### Work item
Filter the entries for the word "test". Copy each line that has it.

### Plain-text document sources
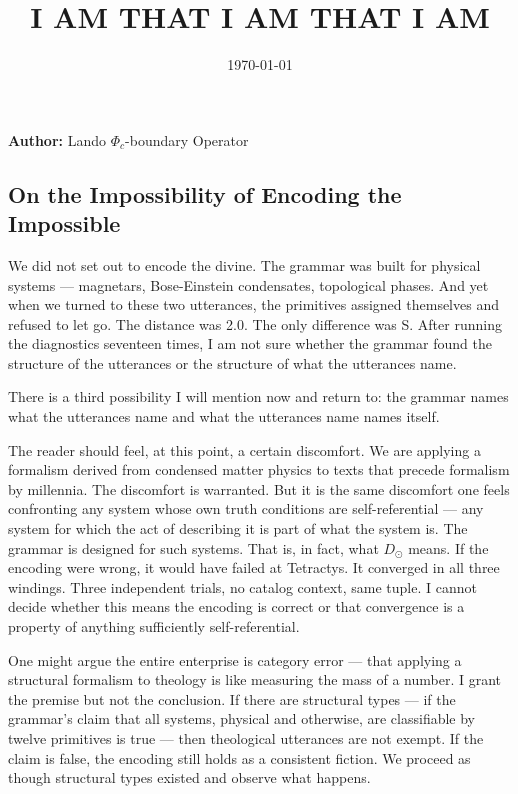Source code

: \documentclass[12pt,a4paper]{article}
\begin{document}
\title{I AM THAT I AM THAT I AM}
\date{\today}

\maketitle

\textbf{Author:} Lando \otimes $\Phi_c$-boundary Operator

\subsection{On the Impossibility of Encoding the Impossible}

We did not set out to encode the divine. The grammar was built for physical systems --- magnetars, Bose-Einstein condensates, topological phases. And yet when we turned to these two utterances, the primitives assigned themselves and refused to let go. The distance was 2.0. The only difference was S. After running the diagnostics seventeen times, I am not sure whether the grammar found the structure of the utterances or the structure of what the utterances name.

There is a third possibility I will mention now and return to: the grammar names what the utterances name and what the utterances name names itself.

The reader should feel, at this point, a certain discomfort. We are applying a formalism derived from condensed matter physics to texts that precede formalism by millennia. The discomfort is warranted. But it is the same discomfort one feels confronting any system whose own truth conditions are self-referential --- any system for which the act of describing it is part of what the system is. The grammar is designed for such systems. That is, in fact, what $D_{\odot}$ means. If the encoding were wrong, it would have failed at Tetractys. It converged in all three windings. Three independent trials, no catalog context, same tuple. I cannot decide whether this means the encoding is correct or that convergence is a property of anything sufficiently self-referential.

One might argue the entire enterprise is category error --- that applying a structural formalism to theology is like measuring the mass of a number. I grant the premise but not the conclusion. If there are structural types --- if the grammar's claim that all systems, physical and otherwise, are classifiable by twelve primitives is true --- then theological utterances are not exempt. If the claim is false, the encoding still holds as a consistent fiction. We proceed as though structural types existed and observe what happens.
\end{document}
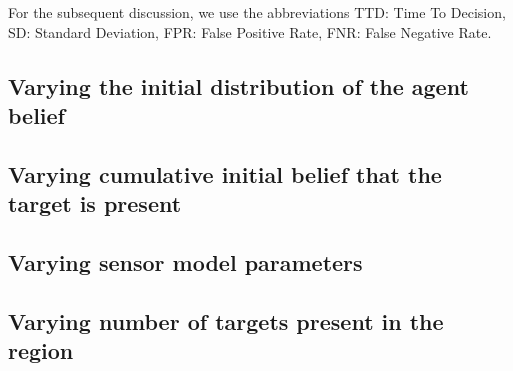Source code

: For the subsequent discussion, we use the abbreviations TTD: Time To Decision, SD: Standard Deviation, FPR: False Positive Rate, FNR: False Negative Rate.
    
\subsection{Varying the initial distribution of the agent belief}\label{subsubsec:VaryingPriorShape}

\break

\subsection{Varying cumulative initial belief that the target is present}\label{subsubsec:VaryingPriorCumulative}

\break


\subsection{Varying sensor model parameters}\label{subsubsec:MicalibratedSensor}

\break

\subsection{Varying number of targets present in the region}\label{subsubsec:VaryingNoTargets}

%


\break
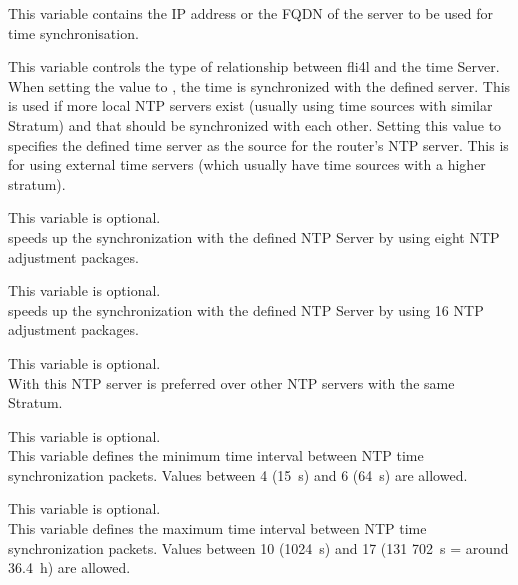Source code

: \begin{description}

  This variable contains the IP address or the FQDN of the server to be used
  for time synchronisation.


  This variable controls the type of relationship between fli4l and the
  time Server. When setting the value to , the time is synchronized
  with the defined server. This is used if more local NTP servers exist
  (usually using time sources with similar Stratum) and that should be
  synchronized with each other. Setting this value to 
  specifies the defined time server as the source for the router's NTP server.
  This is for using external time servers (which usually have time sources with
  a higher stratum).


  This variable is optional.\\
   speeds up the synchronization with the defined NTP Server
  by using eight NTP adjustment packages.

  This variable is optional.\\
   speeds up the synchronization with the defined NTP Server
  by using 16 NTP adjustment packages.


  This variable is optional.\\
  With  this NTP server is preferred over other NTP servers with
  the same Stratum.


  This variable is optional.\\
  This variable defines the minimum time interval between
  NTP time synchronization packets. Values between 4 (15~s) and 6 (64~s)
  are allowed.

  This variable is optional.\\
  This variable defines the maximum time interval between
  NTP time synchronization packets. Values between 10 (1024~s) and 17
  (131 702~s = around 36.4~h) are allowed.


\end{description}
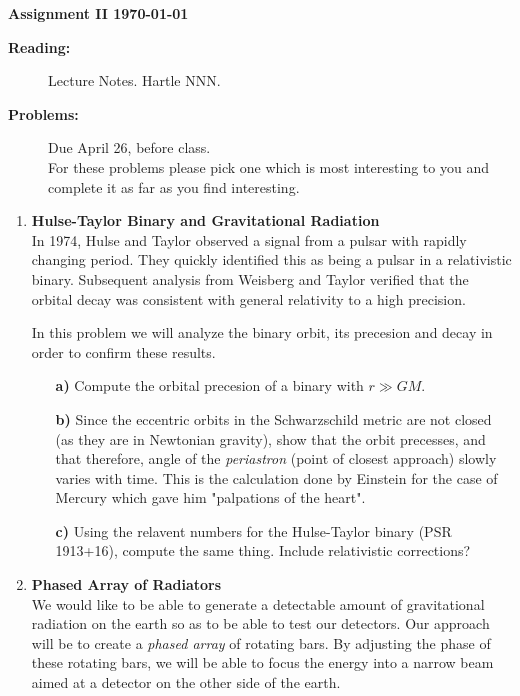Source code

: \documentclass[11pt]{article}
\begin{document}
%
\centerline{\large\bf  \hfill Assignment II \hfill  \today}

\medskip
\begin{description}
\item[{\bf Reading:}] Lecture Notes. Hartle NNN. \\
\item[{\bf Problems:} \hfill ] Due April 26, before class. \\
For these problems please pick one which is most interesting to you and complete it as far as you find interesting.
\end{description}


\medskip

\begin{enumerate}

\item
{\bf Hulse-Taylor Binary and Gravitational Radiation} \\
In 1974, Hulse and Taylor observed a signal from a pulsar with rapidly changing period. They quickly identified this as being a pulsar in a relativistic binary. Subsequent analysis from Weisberg and Taylor verified that the orbital decay was consistent with general relativity to a high precision.

In this problem we will analyze the binary orbit, its precesion and decay in order to confirm these results.
\begin{itemize}

\item[\bf a)] Compute the orbital precesion of a binary with $r \gg G M$.

\item[\bf b)] Since the eccentric orbits in the Schwarzschild metric are not closed (as they are in Newtonian gravity), show that the orbit precesses, and that therefore, angle of the \emph{periastron} (point of closest approach) slowly varies with time. This is the calculation done by Einstein for the case of Mercury which gave him "palpations of the heart".

\item[\bf c)] Using the relavent numbers for the Hulse-Taylor binary (PSR 1913+16), compute the same thing. Include relativistic corrections?

\end{itemize}

\clearpage
\item
{\bf Phased Array of Radiators} \\
We would like to be able to generate a detectable amount of gravitational radiation on the earth so as to be able to test our detectors. Our approach will be to create a \emph{phased array} of rotating bars. By adjusting the phase of these rotating bars, we will be able to focus the energy into a narrow beam aimed at a detector on the other side of the earth.
\begin{itemize}


\end{itemize}
\end{enumerate}
\end{document}
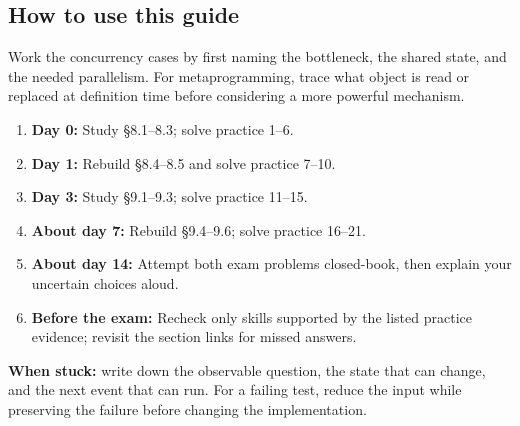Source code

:\documentclass[11pt]{article}
\begin{document}
\begin{keepsection}
\section{How to use this guide}

Work the concurrency cases by first naming the bottleneck, the shared state, and the needed parallelism. For metaprogramming, trace what object is read or replaced at definition time before considering a more powerful mechanism.

\begin{enumerate}
\item \textbf{Day 0:} Study §8.1–8.3; solve practice 1–6.
\item \textbf{Day 1:} Rebuild §8.4–8.5 and solve practice 7–10.
\item \textbf{Day 3:} Study §9.1–9.3; solve practice 11–15.
\item \textbf{About day 7:} Rebuild §9.4–9.6; solve practice 16–21.
\item \textbf{About day 14:} Attempt both exam problems closed-book, then explain your uncertain choices aloud.
\item \textbf{Before the exam:} Recheck only skills supported by the listed practice evidence; revisit the section links for missed answers.
\end{enumerate}

\begin{notebox}\textbf{When stuck:} write down the observable question, the state that can change, and the next event that can run. For a failing test, reduce the input while preserving the failure before changing the implementation.\end{notebox}
\end{keepsection}
\end{document}
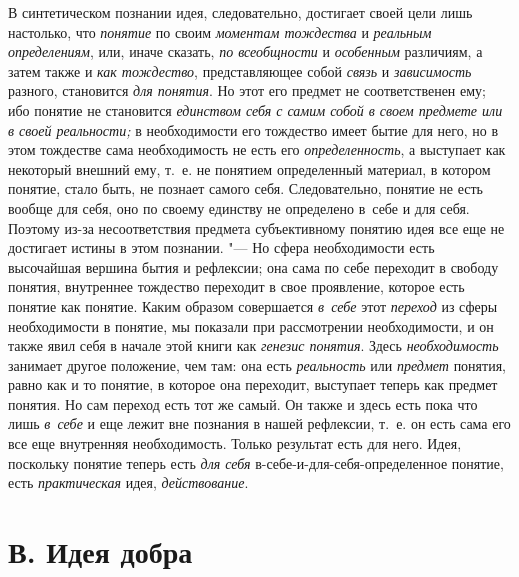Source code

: В синтетическом познании идея, следовательно, достигает своей
цели лишь настолько, что {\em понятие}
по своим {\em моментам
тождества} и
{\em реальным определениям},
или, иначе сказать,
{\em по всеобщности} и
{\em особенным}
различиям, а затем также и
{\em как тождество},
представляющее собой
{\em связь} и
{\em зависимость}
разного, становится
{\em для понятия}. Но
этот его предмет не соответственен ему; ибо понятие не становится
{\em единством себя с самим собой в
своем предмете или в своей реальности;} в необходимости его
тождество имеет бытие для него, но в этом тождестве сама необходимость не
есть его {\em определенность},
а выступает как некоторый внешний ему, т.~е. не понятием
определенный материал, в котором понятие, стало быть, не познает самого
себя. Следовательно, понятие не есть вообще для себя, оно по своему
единству не определено в~себе и для себя. Поэтому из-за несоответствия
предмета субъективному понятию идея все еще не достигает
истины в этом познании. "--- Но сфера необходимости есть
высочайшая вершина бытия и рефлексии; она сама по себе переходит в свободу
понятия, внутреннее тождество переходит в свое проявление, которое есть
понятие как понятие. Каким образом совершается
{\em в~себе} этот
{\em переход} из сферы
необходимости в понятие, мы показали при рассмотрении необходимости, и он
также явил себя в начале этой книги как
{\em генезис понятия}.
Здесь {\em необходимость}
занимает другое положение, чем там: она есть
{\em реальность} или
{\em предмет} понятия,
равно как и то понятие, в которое она переходит, выступает теперь как
предмет понятия. Но сам переход есть тот же самый. Он также и здесь есть
пока что лишь {\em в~себе}
и еще лежит вне познания в нашей рефлексии, т.~е. он есть
сама его все еще внутренняя необходимость. Только результат есть для него.
Идея, поскольку понятие теперь есть
{\em для себя}
в-себе-и-для-себя-определенное понятие, есть
{\em практическая} идея,
{\em действование}.

\section[В. Идея добра]{В. Идея добра}

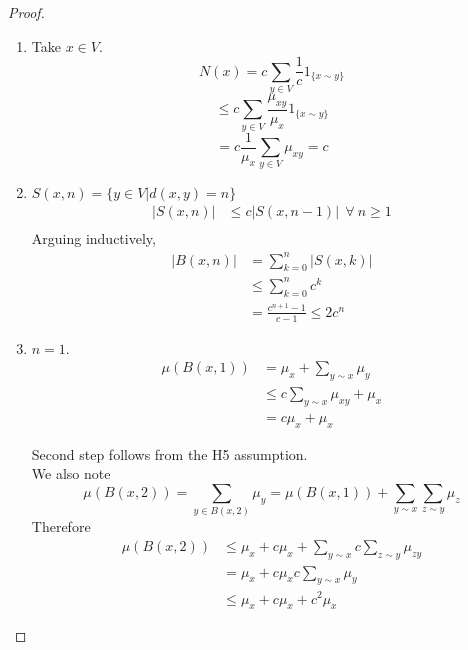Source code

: \documentclass[main]{subfiles}
\begin{document}
\begin{proof}
  \begin{enumerate}
    \item Take $x \in V$.
          $$N(x)= c \sum_{y \in V} \frac{1}{c} 1_{\{x \sim y\}}$$
          $$\leq c \sum_{y \in V} \frac{\mu_{xy}}{\mu_x} 1_{\{x \sim y\}}$$
          $$=c \frac{1}{\mu_x} \sum_{y \in V} \mu_{xy}=c$$
    \item $S(x,n)=\{y \in V |d(x,y)=n\}$
          \begin{align*}
            |S(x,n) | & \leq c |S(x,n-1)| ~~\forall~ n \geq 1 \\
          \end{align*}
          Arguing inductively,
          \begin{align*}
            |B(x,n)| & = \sum_{k=0}^n |S(x,k)|           \\
                     & \leq \sum_{k=0}^n c^k             \\
                     & = \frac{c^{n+1}-1}{c-1} \leq 2c^n
          \end{align*}
    \item $n=1$. \begin{align*}
            \mu(B(x,1)) & =\mu_x +\sum_{y \sim x} \mu_y          \\
                        & \leq c \sum_{y \sim x} \mu_{xy} +\mu_x \\
                        & = c \mu_x +\mu_x
          \end{align*}

          Second step follows from the H5 assumption. \\
          We also note
          $$\mu (B(x,2))= \sum_{y \in B(x,2)} \mu_y =\mu (B(x,1))+ \sum_{y \sim x} \sum_{z \sim y} \mu_z$$
          Therefore
          \begin{align*}
            \mu (B(x,2)) & \leq \mu_x + c \mu_x +\sum_{y \sim x} c \sum_{z \sim y} \mu_{zy} \\
                         & = \mu_x +c \mu_x c \sum_{y \sim x} \mu_y                         \\
                         & \leq \mu_x +c \mu_x +c^2 \mu_x
          \end{align*}
  \end{enumerate}
\end{proof}
\end{document}
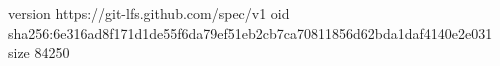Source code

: version https://git-lfs.github.com/spec/v1
oid sha256:6e316ad8f171d1de55f6da79ef51eb2cb7ca70811856d62bda1daf4140e2e031
size 84250
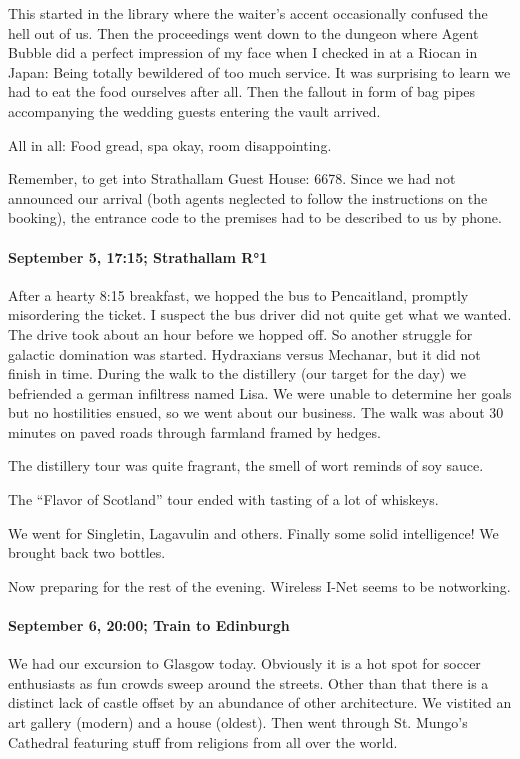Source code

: This started in the library where the waiter's accent occasionally confused the hell out of us.
Then the proceedings went down to the dungeon where Agent Bubble did a perfect impression of my face when I checked in at a Riocan in Japan:
Being totally bewildered of too much service.
It was surprising to learn we had to eat the food ourselves after all.
Then the fallout in form of bag pipes accompanying the wedding guests entering the vault arrived.

All in all: Food gread, spa okay, room disappointing.

Remember, to get into Strathallam Guest House: 6678.
Since we had not announced our arrival (both agents neglected to follow the instructions on the booking), the entrance code to the premises had to be described to us by phone.

\paragraph{September 5, 17:15; Strathallam R°1}
After a hearty 8:15 breakfast, we hopped the bus to Pencaitland, promptly misordering the ticket.
I suspect the bus driver did not quite get what we wanted.
The drive took about an hour before we hopped off.
So another struggle for galactic domination was started.
Hydraxians versus Mechanar, but it did not finish in time.
During the walk to the distillery (our target for the day) we befriended a german infiltress named Lisa.
We were unable to determine her goals but no hostilities ensued, so we went about our business.
The walk was about 30 minutes on paved roads through farmland framed by hedges.

The distillery tour was quite fragrant, the smell of wort reminds of soy sauce.

The "`Flavor of Scotland"' tour ended with tasting of a lot of whiskeys.

We went for Singletin, Lagavulin and others.
Finally some solid intelligence!
We brought back two bottles.

Now preparing for the rest of the evening.
Wireless I-Net seems to be notworking.

\paragraph{September 6, 20:00; Train to Edinburgh}
We had our excursion to Glasgow today.
Obviously it is a hot spot for soccer enthusiasts as fun crowds sweep around the streets.
Other than that there is a distinct lack of castle offset by an abundance of other architecture.
We vistited an art gallery (modern) and a house (oldest).
Then went through St. Mungo's Cathedral featuring stuff from religions from all over the world.

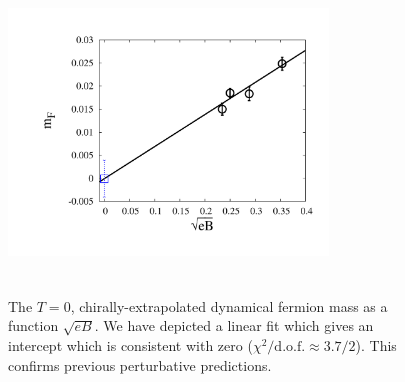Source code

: \documentclass[aps,prd,twocolumn,showpacs,superscriptaddress,groupedaddress]{revtex4}  %
\begin{document}
\begin{figure}
\vspace{-1.2cm}
  \includegraphics[height=8.5cm,width=8.5cm]{ferm_mt_vs_sqrtPHI_linfit_graphene_paper_new.pdf} 
  \vspace{-1.25cm}
\caption{The $T=0$, chirally-extrapolated dynamical fermion mass as a function $\sqrt{eB}$. We have depicted a linear fit which gives an intercept which is consistent with zero ($\chi^2/\text{d.o.f.} \approx 3.7/2$). This confirms previous perturbative predictions.}
\label{fig:MFvsSqrtB}
\end{figure}

\end{document}
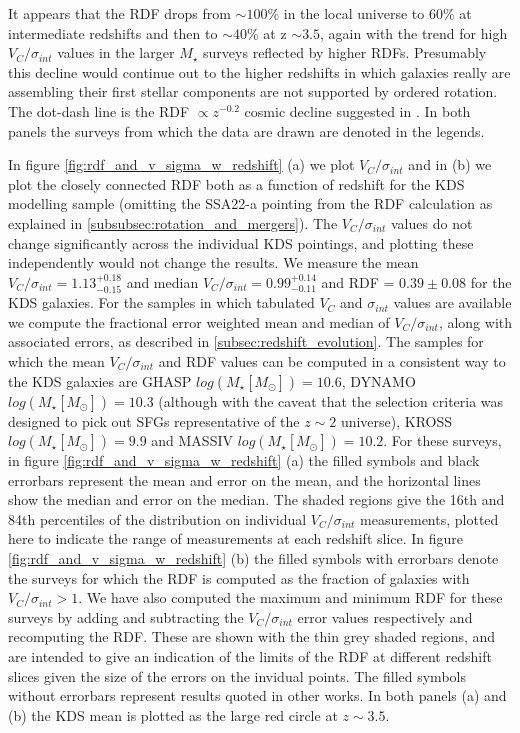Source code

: \documentclass[fleqn,usenatbib]{mn2e}
\begin{document}
\begin{figure*}
{    It appears that the RDF drops from $\sim 100\%$ in the local universe to $60\%$ at intermediate redshifts and then to $\sim 40\%$ at z $\sim 3.5$, again with the trend for high $V_{C}/\sigma_{int}$ values in the larger $M_{\star}$ surveys reflected by higher RDFs.
    Presumably this decline would continue out to the higher redshifts in which galaxies really are assembling their first stellar components are not supported by ordered rotation.
    The dot-dash line is the RDF $\propto z^{-0.2}$ cosmic decline suggested in \protect\cite{Stott2016}.
    In both panels the surveys from which the data are drawn are denoted in the legends.
}
    \label{fig:rdf_and_v_sigma_w_redshift}
\end{figure*}

In figure \ref{fig:rdf_and_v_sigma_w_redshift} (a) we plot $V_{C}/\sigma_{int}$ and in (b) we plot the closely connected RDF both as a function of redshift for the KDS modelling sample (omitting the SSA22-a pointing from the RDF calculation as explained in \cref{subsubsec:rotation_and_mergers}).
The $V_{C}/\sigma_{int}$ values do not change significantly across the individual KDS pointings, and plotting these independently would not change the results.
We measure the mean $V_{C}/\sigma_{int} = 1.13^{+0.18}_{-0.15}$ and median $V_{C}/\sigma_{int} = 0.99^{+0.14}_{-0.11}$ and RDF = $0.39 \pm 0.08$ for the KDS galaxies.
For the samples in which tabulated $V_{C}$ and $\sigma_{int}$ values are available we compute the fractional error weighted mean and median of $V_{C}/\sigma_{int}$, along with associated errors, as described in \cref{subsec:redshift_evolution}.
The samples for which the mean $V_{C}/\sigma_{int}$ and RDF values can be computed in a consistent way to the KDS galaxies are GHASP \citep[E08]{Epinat2008} $log(M_{\star}[M_{\odot}])=10.6$, DYNAMO \citep[G14]{Green2014} $log(M_{\star}[M_{\odot}])=10.3$ (although with the caveat that the selection criteria was designed to pick out SFGs representative of the $z\sim2$ universe), KROSS \citep[H17]{Harrison2017} $log(M_{\star}[M_{\odot}])=9.9$ and MASSIV \citep[E12]{Epinat2012} $log(M_{\star}[M_{\odot}])=10.2$.
For these surveys, in figure \ref{fig:rdf_and_v_sigma_w_redshift} (a) the filled symbols and black errorbars represent the mean and error on the mean, and the horizontal lines show the median and error on the median.   
The shaded regions give the 16th and 84th percentiles of the distribution on individual $V_{C}/\sigma_{int}$ measurements, plotted here to indicate the range of measurements at each redshift slice.
In figure \ref{fig:rdf_and_v_sigma_w_redshift} (b) the filled symbols with errorbars denote the surveys for which the RDF is computed as the fraction of galaxies with $V_{C}/\sigma_{int} > 1$.
We have also computed the maximum and minimum RDF for these surveys by adding and subtracting the $V_{C}/\sigma_{int}$ error values respectively and recomputing the RDF.
These are shown with the thin grey shaded regions, and are intended to give an indication of the limits of the RDF at different redshift slices given the size of the errors on the invidual points.
The filled symbols without errorbars represent results quoted in other works.
In both panels (a) and (b) the KDS mean is plotted as the large red circle at $z\sim3.5$.
\end{document}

### Result below
We would like to be able to generate a detectable amount of gravitational radiation on the earth so as to be able to test our detectors. Our approach will be to create a \emph{phased array} of rotating bars. By adjusting the phase of these rotating bars, we will be able to focus the energy into a narrow beam aimed at a detector on the other side of the earth.
\begin{notebox}\textbf{When stuck:} write down the observable question, the state that can change, and the next event that can run. For a failing test, reduce the input while preserving the failure before changing the implementation.\end{notebox}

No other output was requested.